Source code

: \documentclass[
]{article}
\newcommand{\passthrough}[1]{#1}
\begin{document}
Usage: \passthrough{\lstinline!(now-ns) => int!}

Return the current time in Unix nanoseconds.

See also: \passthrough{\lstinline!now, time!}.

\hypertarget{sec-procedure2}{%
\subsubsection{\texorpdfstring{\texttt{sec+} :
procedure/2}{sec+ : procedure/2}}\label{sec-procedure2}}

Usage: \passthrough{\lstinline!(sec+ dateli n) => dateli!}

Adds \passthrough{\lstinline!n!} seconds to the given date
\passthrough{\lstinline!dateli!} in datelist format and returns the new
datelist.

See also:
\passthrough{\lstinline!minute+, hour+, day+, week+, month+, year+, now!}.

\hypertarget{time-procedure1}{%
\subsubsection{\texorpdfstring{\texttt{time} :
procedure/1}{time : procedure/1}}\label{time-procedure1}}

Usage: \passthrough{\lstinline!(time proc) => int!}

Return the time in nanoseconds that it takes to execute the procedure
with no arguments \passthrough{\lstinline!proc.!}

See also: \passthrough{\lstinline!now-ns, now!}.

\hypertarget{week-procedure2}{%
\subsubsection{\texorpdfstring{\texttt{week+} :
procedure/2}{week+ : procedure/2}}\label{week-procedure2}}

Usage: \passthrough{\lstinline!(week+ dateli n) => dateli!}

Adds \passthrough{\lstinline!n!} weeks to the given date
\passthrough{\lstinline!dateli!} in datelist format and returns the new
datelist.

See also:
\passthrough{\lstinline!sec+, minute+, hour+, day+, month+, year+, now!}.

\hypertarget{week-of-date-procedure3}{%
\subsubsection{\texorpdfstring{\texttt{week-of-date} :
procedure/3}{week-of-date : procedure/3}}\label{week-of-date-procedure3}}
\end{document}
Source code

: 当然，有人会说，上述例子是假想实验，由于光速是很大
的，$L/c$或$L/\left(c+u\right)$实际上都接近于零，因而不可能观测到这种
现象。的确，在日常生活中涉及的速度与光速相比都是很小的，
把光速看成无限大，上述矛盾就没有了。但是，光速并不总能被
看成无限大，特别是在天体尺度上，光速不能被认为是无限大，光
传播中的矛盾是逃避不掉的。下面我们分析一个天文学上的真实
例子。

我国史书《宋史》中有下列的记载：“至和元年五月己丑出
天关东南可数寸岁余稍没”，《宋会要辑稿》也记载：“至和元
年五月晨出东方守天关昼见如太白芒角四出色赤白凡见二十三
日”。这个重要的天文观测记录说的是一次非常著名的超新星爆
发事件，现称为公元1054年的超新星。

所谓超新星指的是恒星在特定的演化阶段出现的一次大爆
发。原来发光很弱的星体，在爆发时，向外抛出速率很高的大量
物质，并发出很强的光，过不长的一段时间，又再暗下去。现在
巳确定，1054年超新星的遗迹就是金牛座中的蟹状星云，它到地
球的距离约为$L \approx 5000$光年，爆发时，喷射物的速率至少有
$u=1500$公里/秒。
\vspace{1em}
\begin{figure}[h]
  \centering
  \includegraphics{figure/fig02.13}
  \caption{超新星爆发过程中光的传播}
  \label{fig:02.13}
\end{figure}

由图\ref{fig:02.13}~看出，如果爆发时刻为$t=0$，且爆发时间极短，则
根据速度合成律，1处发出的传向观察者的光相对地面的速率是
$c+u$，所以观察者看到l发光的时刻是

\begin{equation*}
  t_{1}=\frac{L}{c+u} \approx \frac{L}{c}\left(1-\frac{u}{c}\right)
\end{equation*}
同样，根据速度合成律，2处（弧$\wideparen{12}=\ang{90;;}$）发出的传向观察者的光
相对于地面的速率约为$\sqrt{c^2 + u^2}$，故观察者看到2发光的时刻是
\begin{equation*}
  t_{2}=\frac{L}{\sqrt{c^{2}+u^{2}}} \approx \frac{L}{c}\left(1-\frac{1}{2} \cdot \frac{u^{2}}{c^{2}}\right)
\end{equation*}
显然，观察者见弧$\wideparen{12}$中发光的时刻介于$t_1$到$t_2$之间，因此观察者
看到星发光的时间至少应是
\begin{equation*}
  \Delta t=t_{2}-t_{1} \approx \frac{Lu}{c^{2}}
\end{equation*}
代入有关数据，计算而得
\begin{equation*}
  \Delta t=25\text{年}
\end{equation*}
━━━━━━━━━━━━━━━━
Print out all of the records above, word for word.

Source code

: \documentclass[
]{article}
\newcommand{\passthrough}[1]{#1}
\begin{document}
Usage: \passthrough{\lstinline!(now-ns) => int!}

Return the current time in Unix nanoseconds.

See also: \passthrough{\lstinline!now, time!}.

\hypertarget{sec-procedure2}{%
\subsubsection{\texorpdfstring{\texttt{sec+} :
procedure/2}{sec+ : procedure/2}}\label{sec-procedure2}}

Usage: \passthrough{\lstinline!(sec+ dateli n) => dateli!}

Adds \passthrough{\lstinline!n!} seconds to the given date
\passthrough{\lstinline!dateli!} in datelist format and returns the new
datelist.

See also:
\passthrough{\lstinline!minute+, hour+, day+, week+, month+, year+, now!}.

\hypertarget{time-procedure1}{%
\subsubsection{\texorpdfstring{\texttt{time} :
procedure/1}{time : procedure/1}}\label{time-procedure1}}

Usage: \passthrough{\lstinline!(time proc) => int!}

Return the time in nanoseconds that it takes to execute the procedure
with no arguments \passthrough{\lstinline!proc.!}

See also: \passthrough{\lstinline!now-ns, now!}.

\hypertarget{week-procedure2}{%
\subsubsection{\texorpdfstring{\texttt{week+} :
procedure/2}{week+ : procedure/2}}\label{week-procedure2}}

Usage: \passthrough{\lstinline!(week+ dateli n) => dateli!}

Adds \passthrough{\lstinline!n!} weeks to the given date
\passthrough{\lstinline!dateli!} in datelist format and returns the new
datelist.

See also:
\passthrough{\lstinline!sec+, minute+, hour+, day+, month+, year+, now!}.

\hypertarget{week-of-date-procedure3}{%
\subsubsection{\texorpdfstring{\texttt{week-of-date} :
procedure/3}{week-of-date : procedure/3}}\label{week-of-date-procedure3}}
\end{document}
Source code

: 当然，有人会说，上述例子是假想实验，由于光速是很大
的，$L/c$或$L/\left(c+u\right)$实际上都接近于零，因而不可能观测到这种
现象。的确，在日常生活中涉及的速度与光速相比都是很小的，
把光速看成无限大，上述矛盾就没有了。但是，光速并不总能被
看成无限大，特别是在天体尺度上，光速不能被认为是无限大，光
传播中的矛盾是逃避不掉的。下面我们分析一个天文学上的真实
例子。

我国史书《宋史》中有下列的记载：“至和元年五月己丑出
天关东南可数寸岁余稍没”，《宋会要辑稿》也记载：“至和元
年五月晨出东方守天关昼见如太白芒角四出色赤白凡见二十三
日”。这个重要的天文观测记录说的是一次非常著名的超新星爆
发事件，现称为公元1054年的超新星。

所谓超新星指的是恒星在特定的演化阶段出现的一次大爆
发。原来发光很弱的星体，在爆发时，向外抛出速率很高的大量
物质，并发出很强的光，过不长的一段时间，又再暗下去。现在
巳确定，1054年超新星的遗迹就是金牛座中的蟹状星云，它到地
球的距离约为$L \approx 5000$光年，爆发时，喷射物的速率至少有
$u=1500$公里/秒。
\vspace{1em}
\begin{figure}[h]
  \centering
  \includegraphics{figure/fig02.13}
  \caption{超新星爆发过程中光的传播}
  \label{fig:02.13}
\end{figure}

由图\ref{fig:02.13}~看出，如果爆发时刻为$t=0$，且爆发时间极短，则
根据速度合成律，1处发出的传向观察者的光相对地面的速率是
$c+u$，所以观察者看到l发光的时刻是

\begin{equation*}
  t_{1}=\frac{L}{c+u} \approx \frac{L}{c}\left(1-\frac{u}{c}\right)
\end{equation*}
同样，根据速度合成律，2处（弧$\wideparen{12}=\ang{90;;}$）发出的传向观察者的光
相对于地面的速率约为$\sqrt{c^2 + u^2}$，故观察者看到2发光的时刻是
\begin{equation*}
  t_{2}=\frac{L}{\sqrt{c^{2}+u^{2}}} \approx \frac{L}{c}\left(1-\frac{1}{2} \cdot \frac{u^{2}}{c^{2}}\right)
\end{equation*}
显然，观察者见弧$\wideparen{12}$中发光的时刻介于$t_1$到$t_2$之间，因此观察者
看到星发光的时间至少应是
\begin{equation*}
  \Delta t=t_{2}-t_{1} \approx \frac{Lu}{c^{2}}
\end{equation*}
代入有关数据，计算而得
\begin{equation*}
  \Delta t=25\text{年}
\end{equation*}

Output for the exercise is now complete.